Tuesday, February 9, 2016

[Vietnamization] Border researcher [of puppet regime] gets a new title at academy

Border researcher Sok Touch, who was promoted to vice president of the Royal Academy of Cambodia last month, speaks at a press conference in Phnom Penh last week.
Border researcher Sok Touch, who was promoted to vice president of the Royal Academy of Cambodia last month, speaks at a press conference in Phnom Penh last week. Pha Lina

Border researcher gets a new title at academy

Prominent border researcher Sok Touch has been promoted to the position of vice president of the state-run Royal Academy of Cambodia, a title with a government ranking equivalent to secretary of state.

Touch said the promotion – which was made official late last month – would not colour his work, adding that he has held the same equivalent government ranking since at least 2013, though it was not publicised, and that the title was “not important” to him.

“What’s important is that we fulfil our duty to history, to national society and to the people,” said Touch, who was also named head of the academy’s International Relations Institute of Cambodia. “When I research I stand on the position of science, stand on the position of evidence.”

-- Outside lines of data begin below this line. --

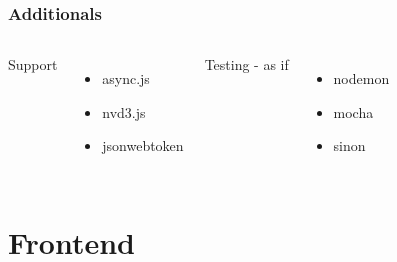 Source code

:\documentclass[10pt, compress]{beamer}
\begin{document}
\begin{frame}[fragile]

  \frametitle{Additionals}

    \begin{columns}[onlytextwidth]
    \Large
      Support
      \begin{itemize}
        \item async.js
        \item nvd3.js
        \item jsonwebtoken
      \end{itemize}

      Testing - as if 
      \begin{itemize}
        \item nodemon
        \item mocha
        \item sinon
      \end{itemize}
  \end{columns}

\end{frame}

\section{Frontend}
\end{document}
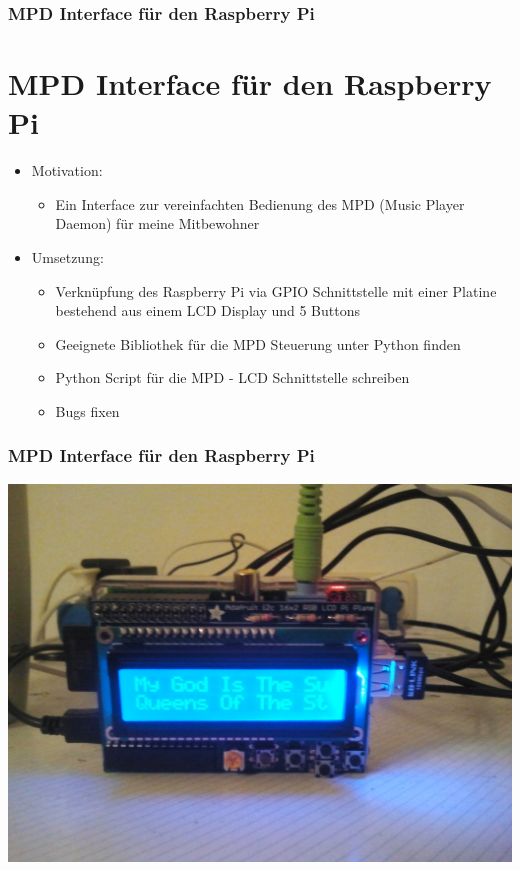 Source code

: \documentclass{beamer}
\begin{document}
\begin{frame}
	\frametitle{MPD Interface für den Raspberry Pi}
	\section{MPD Interface für den Raspberry Pi}

	\begin{itemize}
	 \item Motivation:
	  \begin{itemize}
	   \item Ein Interface zur vereinfachten Bedienung des MPD (Music Player Daemon) für meine Mitbewohner
	  \end{itemize}
	 \item Umsetzung:
	  \begin{itemize}
	    \item Verknüpfung des Raspberry Pi via GPIO Schnittstelle mit einer Platine bestehend aus einem LCD Display und 5 Buttons
	    \item Geeignete Bibliothek für die MPD Steuerung unter Python finden
	    \item Python Script für die MPD - LCD Schnittstelle schreiben
	    \item Bugs fixen
	  \end{itemize}
	\end{itemize}
\end{frame}

\begin{frame}
  \frametitle{MPD Interface für den Raspberry Pi}
  \centering
  \includegraphics[bb=0 0 2560 1920,scale=0.1,keepaspectratio=true]{./pic/01.jpg}
\end{frame}
\end{document}
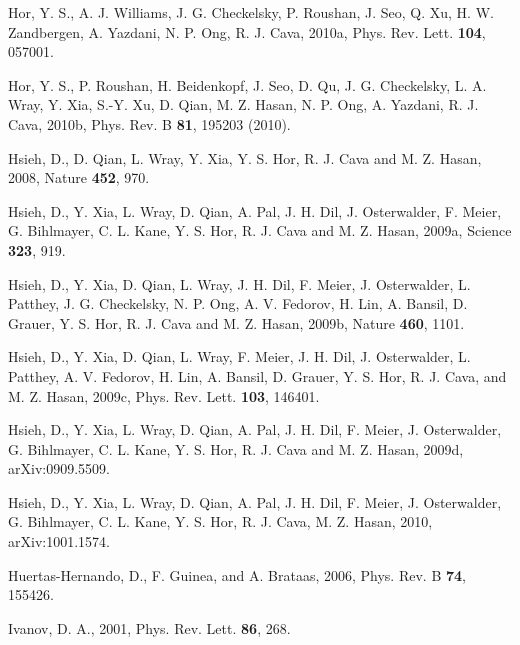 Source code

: \documentclass[twocolumn,floatfix,showpacs,rmp,aps]{revtex4}
\begin{document}
\begin{thebibliography}{99}
		Hor, Y. S., A. J. Williams, J. G. Checkelsky, P. Roushan, J. Seo, Q. Xu, H. W. Zandbergen,
		A. Yazdani, N. P. Ong, R. J. Cava, 2010a,
		Phys. Rev. Lett. {\bf 104}, 057001.
		
		Hor, Y. S., P. Roushan, H. Beidenkopf, J. Seo, D. Qu, J. G. Checkelsky,
		L. A. Wray, Y. Xia, S.-Y. Xu, D. Qian, M. Z. Hasan, N. P. Ong,
		A. Yazdani, R. J. Cava, 2010b,
		Phys. Rev. B {\bf 81}, 195203 (2010).
		
		Hsieh, D., D. Qian, L. Wray, Y. Xia, Y. S. Hor, R. J. Cava and M. Z. Hasan, 2008,
		Nature {\bf 452}, 970.
		
		Hsieh, D., Y. Xia, L. Wray, D. Qian, A. Pal, J. H. Dil, J. Osterwalder, F. Meier, G. Bihlmayer,
		C. L. Kane, Y. S. Hor, R. J. Cava and M. Z. Hasan, 2009a,
		Science {\bf 323}, 919.
		
		Hsieh, D., Y. Xia, D. Qian, L. Wray, J. H. Dil, F. Meier, J. Osterwalder, L. Patthey,
		J. G. Checkelsky, N. P. Ong, A. V. Fedorov, H. Lin, A. Bansil, D. Grauer, Y. S. Hor,
		R. J. Cava and M. Z. Hasan, 2009b,
		Nature {\bf 460}, 1101.
		
		Hsieh, D., Y. Xia, D. Qian, L. Wray, F. Meier, J. H. Dil, J. Osterwalder, L. Patthey,
		A. V. Fedorov, H. Lin, A. Bansil, D. Grauer, Y. S. Hor, R. J. Cava, and M. Z. Hasan, 2009c,
		Phys. Rev. Lett. {\bf 103}, 146401.
		
		Hsieh, D., Y. Xia, L. Wray, D. Qian, A. Pal, J. H. Dil, F. Meier, J. Osterwalder,
		G. Bihlmayer, C. L. Kane, Y. S. Hor, R. J. Cava and M. Z. Hasan, 2009d,
		arXiv:0909.5509.
		
		Hsieh, D., Y. Xia, L. Wray, D. Qian, A. Pal, J. H. Dil, F. Meier, J. Osterwalder,
		G. Bihlmayer, C. L. Kane, Y. S. Hor, R. J. Cava, M. Z. Hasan, 2010,
		arXiv:1001.1574.
		
		Huertas-Hernando, D.,  F. Guinea, and A. Brataas, 2006,
		Phys. Rev. B {\bf 74}, 155426.
		
		Ivanov, D. A., 2001,
		Phys. Rev. Lett. {\bf 86}, 268.
		

\end{thebibliography}
\end{document}
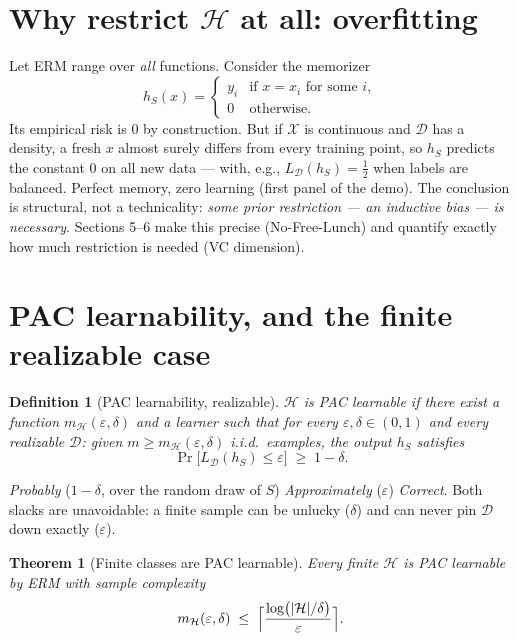 \documentclass[11pt]{article}
\newtheorem{theorem}{Theorem}
\newtheorem{definition}{Definition}
\newcommand{\X}{\mathcal{X}}
\newcommand{\D}{\mathcal{D}}
\newcommand{\Hyp}{\mathcal{H}}
\newcommand{\err}{L_{\D}}
\begin{document}
\section{Why restrict $\Hyp$ at all: overfitting}

Let ERM range over \emph{all} functions. Consider the memorizer
\begin{equation*}
  h_S(x) =
  \begin{cases}
    y_i & \text{if } x = x_i \text{ for some } i,\\
    0 & \text{otherwise.}
  \end{cases}
\end{equation*}
Its empirical risk is $0$ by construction. But if $\X$ is continuous and
$\D$ has a density, a fresh $x$ almost surely differs from every training
point, so $h_S$ predicts the constant $0$ on all new data --- with, e.g.,
$\err(h_S) = \tfrac12$ when labels are balanced. Perfect memory, zero
learning (first panel of the demo). The conclusion is structural, not a
technicality: \emph{some prior restriction --- an inductive bias --- is
necessary}. Sections 5--6 make this precise (No-Free-Lunch) and quantify
exactly how much restriction is needed (VC dimension).

\section{PAC learnability, and the finite realizable case}

\begin{definition}[PAC learnability, realizable]
$\Hyp$ is \emph{PAC learnable} if there exist a function
$m_{\Hyp}(\varepsilon,\delta)$ and a learner such that for every
$\varepsilon,\delta\in(0,1)$ and every realizable $\D$: given
$m \ge m_{\Hyp}(\varepsilon,\delta)$ i.i.d.\ examples, the output $h_S$
satisfies
\begin{equation}
  \Pr\bigl[\err(h_S) \le \varepsilon\bigr] \;\ge\; 1-\delta .
  \label{eq:pac}
\end{equation}
\end{definition}
\emph{Probably} ($1-\delta$, over the random draw of $S$)
\emph{Approximately} ($\varepsilon$) \emph{Correct}. Both slacks are
unavoidable: a finite sample can be unlucky ($\delta$) and can never pin
$\D$ down exactly ($\varepsilon$).

\begin{theorem}[Finite classes are PAC learnable]
\label{thm:finite}
Every finite $\Hyp$ is PAC learnable by ERM with sample complexity
\begin{equation}
  m_{\Hyp}(\varepsilon,\delta)
  \;\le\;
  \Bigl\lceil \frac{\log\bigl(|\Hyp|/\delta\bigr)}{\varepsilon}
  \Bigr\rceil .
  \label{eq:finitesample}
\end{equation}
\end{theorem}
\end{document}
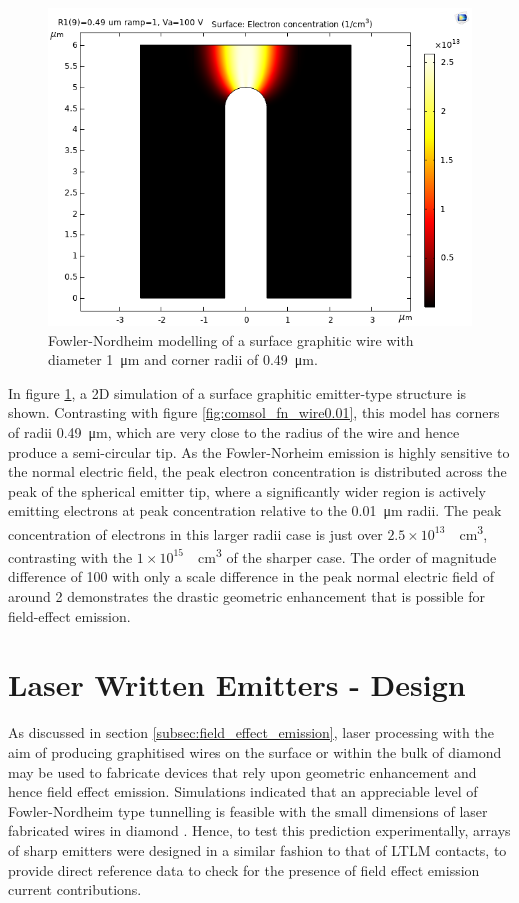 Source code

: \begin{refsection}
\begin{figure}[H]
    \centering
    \includegraphics[width=\textwidth]{Chapter7/Figs/Raster/FN radius 0.49 width 1um 100V 0V.png}
    \caption{Fowler-Nordheim modelling of a surface graphitic wire with diameter 1~\si{\micro\metre} and corner radii of 0.49~\si{\micro\metre}.}
    \label{fig:comsol_fn_wire0.49}
\end{figure}

In figure \ref{fig:comsol_fn_wire0.49}, a 2D simulation of a surface graphitic emitter-type structure is shown. Contrasting with figure \ref{fig:comsol_fn_wire0.01}, this model has corners of radii 0.49~\si{\micro\metre}, which are very close to the radius of the wire and hence produce a semi-circular tip. As the Fowler-Norheim emission is highly sensitive to the normal electric field, the peak electron concentration is distributed across the peak of the spherical emitter tip, where a significantly wider region is actively emitting electrons at peak concentration relative to the 0.01~\si{\micro\metre} radii. The peak concentration of electrons in this larger radii case is just over $2.5\times10^{13}$~\si{\per\centi\metre\cubed}, contrasting with the $1\times10^{15}$~\si{\per\centi\metre\cubed} of the sharper case. The order of magnitude difference of 100 with only a scale difference in the peak normal electric field of around 2 demonstrates the drastic geometric enhancement that is possible for field-effect emission.

\section{Laser Written Emitters - Design}
As discussed in section \ref{subsec:field_effect_emission}, laser processing with the aim of producing graphitised wires on the surface or within the bulk of diamond may be used to fabricate devices that rely upon geometric enhancement and hence field effect emission. Simulations indicated that an appreciable level of Fowler-Nordheim type tunnelling is feasible with the small dimensions of laser fabricated wires in diamond \cite{sun2014}. Hence, to test this prediction experimentally, arrays of sharp emitters were designed in a similar fashion to that of LTLM contacts, to provide direct reference data to check for the presence of field effect emission current contributions.

\end{refsection}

In a recent preliminary explanation of his Cambodia-Vietnam border research, Touch said that some border markers were indeed planted in Cambodian territory, though others were planted in Vietnam [if true, minor concession to obfuscate the massive scale annexation]– a situation he insisted was attributable to “history”, not current or past Cambodian regimes.

Cambodia National Rescue Party lawmaker Um Sam An, who has campaigned aggressively on the issue of alleged territorial encroachment by Vietnam, maintained that Touch could not carry out his research in an unbiased manner, insisting that his “interpretation defends the government” [a puppet of Vietnam]


Grassroots political activist Kem Ley, who has also conducted research on the border, didn’t accuse Touch of bias, but did urge him to proceed “independently” in his research, while noting that “everything government does is mostly in a political manner; it is not in a clear technical manner”.